[Collection entries]
>>>>

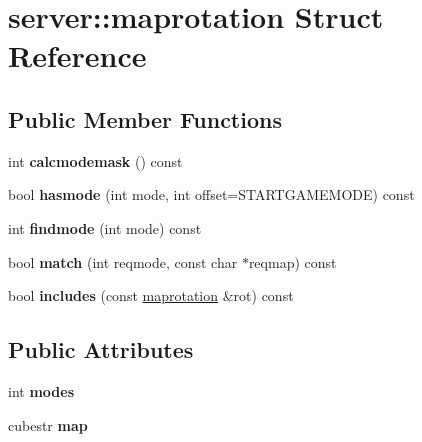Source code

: \hypertarget{structserver_1_1maprotation}{}\section{server\+:\+:maprotation Struct Reference}
\label{structserver_1_1maprotation}
\subsection*{Public Member Functions}
\begin{DoxyCompactItemize}
\item 
\mbox{\label{structserver_1_1maprotation_ac17ad414f52d29cac2c00825a588dcc1}} 
int {\bfseries calcmodemask} () const
\item 
\mbox{\label{structserver_1_1maprotation_aca7120b131ee2b616a2b1afb9afbd183}} 
bool {\bfseries hasmode} (int mode, int offset=S\+T\+A\+R\+T\+G\+A\+M\+E\+M\+O\+DE) const
\item 
\mbox{\label{structserver_1_1maprotation_ab42002cbdfaf9c22fdab7c8cf60e5980}} 
int {\bfseries findmode} (int mode) const
\item 
\mbox{\label{structserver_1_1maprotation_a2f81efc5fd0575cf93df99d34c6e2158}} 
bool {\bfseries match} (int reqmode, const char $\ast$reqmap) const
\item 
\mbox{\label{structserver_1_1maprotation_a6e2d5bcdab7b7ed8a88ef32c8fc82a14}} 
bool {\bfseries includes} (const \hyperlink{structserver_1_1maprotation}{maprotation} \&rot) const
\end{DoxyCompactItemize}
\subsection*{Public Attributes}
\begin{DoxyCompactItemize}
\item 
\mbox{\label{structserver_1_1maprotation_a229ce3e84918e380edb6e1ba004aca49}} 
int {\bfseries modes}
\item 
\mbox{\label{structserver_1_1maprotation_aca7322856ea9af2bfec643941bb8b548}} 
cubestr {\bfseries map}
\end{DoxyCompactItemize}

<<<<

▶ _What the task requires_
Reproduce the data above word for word and omit the images.

▶ _Answer for this exercise_
Source code

: \hypertarget{structserver_1_1maprotation}{}\section{server\+:\+:maprotation Struct Reference}
\label{structserver_1_1maprotation}
\subsection*{Public Member Functions}
\begin{DoxyCompactItemize}
\item 
\mbox{\label{structserver_1_1maprotation_ac17ad414f52d29cac2c00825a588dcc1}} 
int {\bfseries calcmodemask} () const
\item 
\mbox{\label{structserver_1_1maprotation_aca7120b131ee2b616a2b1afb9afbd183}} 
bool {\bfseries hasmode} (int mode, int offset=S\+T\+A\+R\+T\+G\+A\+M\+E\+M\+O\+DE) const
\item 
\mbox{\label{structserver_1_1maprotation_ab42002cbdfaf9c22fdab7c8cf60e5980}} 
int {\bfseries findmode} (int mode) const
\item 
\mbox{\label{structserver_1_1maprotation_a2f81efc5fd0575cf93df99d34c6e2158}} 
bool {\bfseries match} (int reqmode, const char $\ast$reqmap) const
\item 
\mbox{\label{structserver_1_1maprotation_a6e2d5bcdab7b7ed8a88ef32c8fc82a14}} 
bool {\bfseries includes} (const \hyperlink{structserver_1_1maprotation}{maprotation} \&rot) const
\end{DoxyCompactItemize}
\subsection*{Public Attributes}
\begin{DoxyCompactItemize}
\item 
\mbox{\label{structserver_1_1maprotation_a229ce3e84918e380edb6e1ba004aca49}} 
int {\bfseries modes}
\item 
\mbox{\label{structserver_1_1maprotation_aca7322856ea9af2bfec643941bb8b548}} 
cubestr {\bfseries map}
\end{DoxyCompactItemize}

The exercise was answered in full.